Quem afirma isso certamente não vive o dia-a-dia da CUT e, provavelmente, não conhece os mecanismos que a entidade tem para as tomadas de decisão.
Dizer que agora vamos privilegiar o serviço público ou estatal em detrimento do setor privado é bobagem.
Terminado o 7º Congresso Nacional (que foi realizado de 15 a 19 de agosto, em Serra Negra, SP), a sensação é de que nunca a CUT esteve tão disposta, unida e fortalecida para lutar pelos direitos e interesses da classe trabalhadora quanto agora. Motivos não faltam. A conjuntura favorece a retomada das mobilizações. A inflação volta a incomodar, os salários estão aviltantes, o desemprego assola o país e o governo FHC caiu em completo descrédito na população.

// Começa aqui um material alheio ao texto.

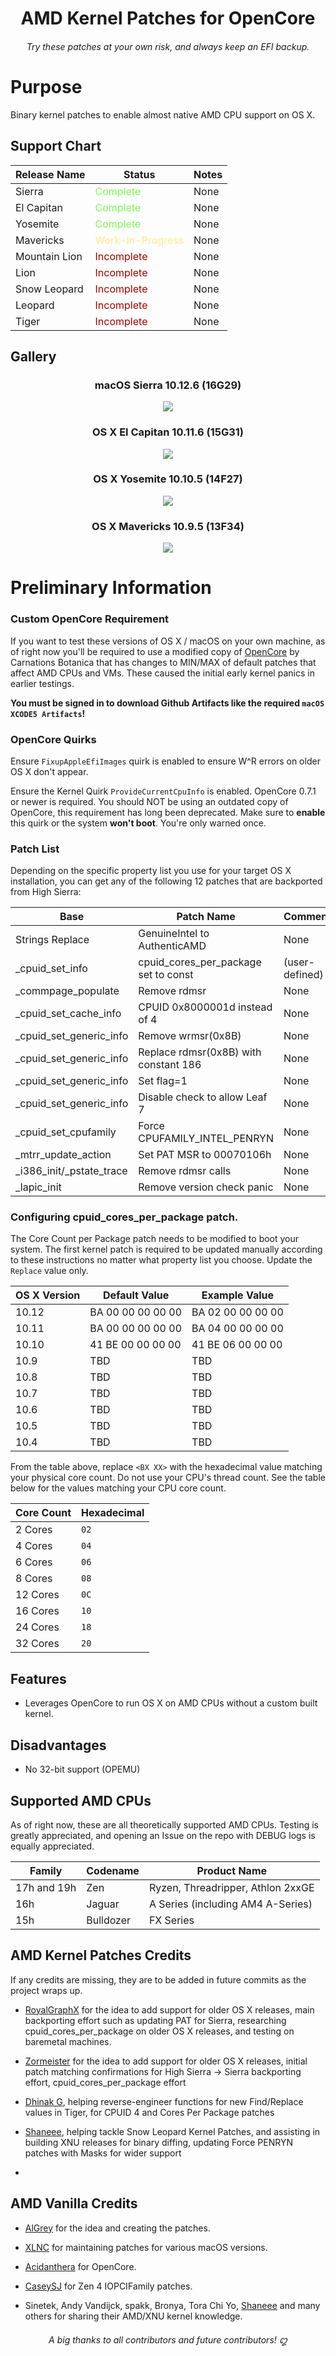<span align="center">

# AMD Kernel Patches for OpenCore
###### Try these patches at your own risk, and always keep an EFI backup.

</span>

# Purpose

Binary kernel patches to enable almost native AMD CPU support on OS X.

## Support Chart

| Release Name | Status | Notes |
| --- | --- | --- |
| Sierra | <span style="color: #7afc4e;">Complete</span> | None |
| El Capitan | <span style="color: #7afc4e;">Complete</span>  | None |
| Yosemite | <span style="color: #7afc4e;">Complete</span> | None |
| Mavericks | <span style="color: #ffe985;">Work-In-Progress</span> | None |
| Mountain Lion | <span style="color: #a80000;">Incomplete</span> | None |
| Lion | <span style="color: #a80000;">Incomplete</span> | None |
| Snow Leopard | <span style="color: #a80000;">Incomplete</span> | None |
| Leopard | <span style="color: #a80000;">Incomplete</span> | None |
| Tiger | <span style="color: #a80000;">Incomplete</span> | None |

## Gallery

<h3 align="center">macOS Sierra 10.12.6 (16G29)</h3>
<p align="center">
  <img src="./assets/gallery/Sierra.png">
</p>

<h3 align="center">OS X El Capitan 10.11.6 (15G31)</h3>
<p align="center">
  <img src="./assets/gallery/El-Capitan.png">
</p>

<h3 align="center">OS X Yosemite 10.10.5 (14F27)</h3>
<p align="center">
  <img src="./assets/gallery/Yosemite.png">
</p>

<h3 align="center">OS X Mavericks 10.9.5 (13F34)</h3>
<p align="center">
  <img src="./assets/gallery/Mavericks.png">
</p>

# Preliminary Information

### Custom OpenCore Requirement

If you want to test these versions of OS X / macOS on your own machine, as of right now you'll be required to use a modified copy of [OpenCore](https://github.com/Carnations-Botanica/OpenCorePkg/actions/runs/15984994642) by Carnations Botanica that has changes to MIN/MAX of default patches that affect AMD CPUs and VMs. These caused the initial early kernel panics in earlier testings.

**You must be signed in to download Github Artifacts like the required <code>macOS XCODE5 Artifacts</code>!**

### OpenCore Quirks

Ensure ``FixupAppleEfiImages`` quirk is enabled to ensure W^R errors on older OS X don't appear.

Ensure the Kernel Quirk `ProvideCurrentCpuInfo` is enabled. OpenCore 0.7.1 or newer is required. You should NOT be using an outdated copy of OpenCore, this requirement has long been deprecated. Make sure to **enable** this quirk or the system **won't boot**. You're only warned once.

### Patch List

Depending on the specific property list you use for your target OS X installation, you can get any of the following 12 patches that are backported from High Sierra:

| Base | Patch Name | Comment |
| --- | --- | --- |
| Strings Replace | GenuineIntel to AuthenticAMD | None |
| _cpuid_set_info | cpuid_cores_per_package set to const | (user-defined) |
| _commpage_populate | Remove rdmsr | None |
| _cpuid_set_cache_info | CPUID 0x8000001d instead of 4 | None |
| _cpuid_set_generic_info | Remove wrmsr(0x8B) | None |
| _cpuid_set_generic_info | Replace rdmsr(0x8B) with constant 186 | None |
| _cpuid_set_generic_info | Set flag=1 | None |
| _cpuid_set_generic_info | Disable check to allow Leaf 7 | None |
| _cpuid_set_cpufamily | Force CPUFAMILY_INTEL_PENRYN | None |
| _mtrr_update_action | Set PAT MSR to 00070106h | None |
| _i386_init/_pstate_trace | Remove rdmsr calls | None |
| _lapic_init | Remove version check panic | None |

### Configuring cpuid_cores_per_package patch.

The Core Count per Package patch needs to be modified to boot your system. The first kernel patch is required to be updated manually according to these instructions no matter what property list you choose. Update the `Replace` value only.

| OS X Version | Default Value | Example Value |
| --- | --- | --- |
| 10.12 | BA 00 00 00 00 00 | BA 02 00 00 00 00 |
| 10.11 | BA 00 00 00 00 00 | BA 04 00 00 00 00 |
| 10.10 | 41 BE 00 00 00 00 | 41 BE 06 00 00 00 |
| 10.9 | TBD | TBD |
| 10.8 | TBD | TBD |
| 10.7 | TBD | TBD |
| 10.6 | TBD | TBD |
| 10.5 | TBD | TBD |
| 10.4 | TBD | TBD |

From the table above, replace `<BX XX>` with the hexadecimal value matching your physical core count. Do not use your CPU's thread count. See the table below for the values matching your CPU core count.

| Core Count | Hexadecimal |
| --- | --- |
| 2 Cores | `02` |
| 4 Cores | `04` |
| 6 Cores | `06` |
| 8 Cores | `08` |
| 12 Cores | `0C` |
| 16 Cores | `10` |
| 24 Cores | `18` |
| 32 Cores | `20` |

## Features

- Leverages OpenCore to run OS X on AMD CPUs without a custom built kernel.

## Disadvantages

- No 32-bit support (OPEMU)

## Supported AMD CPUs

As of right now, these are all theoretically supported AMD CPUs. Testing is greatly appreciated, and opening an Issue on the repo with DEBUG logs is equally appreciated.

| Family | Codename | Product Name |
| --- | --- | --- |
| 17h and 19h | Zen | Ryzen, Threadripper, Athlon 2xxGE |
| 16h | Jaguar | A Series (including AM4 A-Series) |
| 15h | Bulldozer | FX Series |

## AMD Kernel Patches Credits

If any credits are missing, they are to be added in future commits as the project wraps up.

- [RoyalGraphX](https://github.com/RoyalGraphX) for the idea to add support for older OS X releases, main backporting effort such as updating PAT for Sierra, researching cpuid_cores_per_package on older OS X releases, and testing on baremetal machines.

- [Zormeister](https://github.com/zormeister) for the idea to add support for older OS X releases, initial patch matching confirmations for High Sierra -> Sierra backporting effort, cpuid_cores_per_package effort

- [Dhinak G](https://github.com/dhinakg), helping reverse-engineer functions for new Find/Replace values in Tiger, for CPUID 4 and Cores Per Package patches

- [Shaneee](https://github.com/shaneee), helping tackle Snow Leopard Kernel Patches, and assisting in building XNU releases for binary diffing, updating Force PENRYN patches with Masks for wider support

- []()

## AMD Vanilla Credits

- [AlGrey](https://github.com/AlGreyy) for the idea and creating the patches.

- [XLNC](https://github.com/XLNCs) for maintaining patches for various macOS versions.

- [Acidanthera](https://github.com/acidanthera) for OpenCore.

- [CaseySJ](https://github.com/CaseySJ/) for Zen 4 IOPCIFamily patches.

- Sinetek, Andy Vandijck, spakk, Bronya, Tora Chi Yo, [Shaneee](https://github.com/Shaneee) and many others for sharing their AMD/XNU kernel knowledge.

<h6 align="center">A big thanks to all contributors and future contributors! ꩓</h6>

Enganaram-se mais uma vez aqueles que apostaram na divisão da central. Continuaremos nos opondo radicalmente ao modelo econômico neoliberal que diminui o papel do Estado nas questões sociais ao cortar investimentos na saúde e na educação, principalmente; que desmancha os serviços públicos; que privatiza as empresas estatais estratégicas para o desenvolvimento do país; que abre indiscriminadamente o mercado às importações, provocando uma reviravolta na indústria, no comércio e no campo; que alija os sindicatos dos processos de negociação, retirando dos trabalhadores direitos adquiridos e garantidos pela Constituição, e que promove a guerra fiscal, entre outros malefícios.
Conclusão: salários aviltantes, desemprego em massa, aumento da violência, exclusão social, pobreza, discriminação de gênero e de raça, aumento da mortalidade infantil, do analfabetismo, do mercado informal e, consequentemente, diminuição da contribuição à Previdência. Mas também continuaremos a propor soluções alternativas para o debate na sociedade, buscando, como sempre fizemos, a negociação com governos e patrões.
Não é à toa que, agindo dessa forma, a CUT transformou-se na maior central sindical da América Latina e a quinta maior do mundo. Representamos hoje 21 milhões de trabalhadores, dos quais 7 milhões estão filiados -1 milhão deles apenas em São Paulo- aos nossos 3.088 sindicatos.
Mas ainda é pouco. Queremos uma central que, além do salário e do emprego, lute por todos os interesses do cidadão: saúde, educação, transporte público, moradia, segurança pública e igualdade de oportunidades entre os gêneros. Uma CUT que combata o trabalho infantil e escravo, que impulsione a agricultura familiar, a reforma agrária, que consolide e faça avançar a ADS (Agência de Desenvolvimento Solidário) e que desenvolva políticas regionais; uma CUT cidadã. Para isso precisamos de sindicatos fortes, de abrangência nacional e que acabe o famigerado imposto sindical.
Enquanto isso, voltaremos às ruas para garantir o sucesso do Plebiscito Nacional da Dívida Externa e do Grito dos Excluídos, em setembro, pela unificação das campanhas salariais, pela redução da jornada sem redução de salário, pelo fim do banco de horas e de horas extras. Sem esquecer, é claro, as eleições municipais.
A CUT é, e sempre será, um dos mais fortes instrumentos de luta da classe trabalhadora.
João Felicio, 49, professor, é presidente nacional da CUT (Central Única dos Trabalhadores).
Antonio Carlos Spis, 50, petroleiro, é presidente regional da CUT-SP.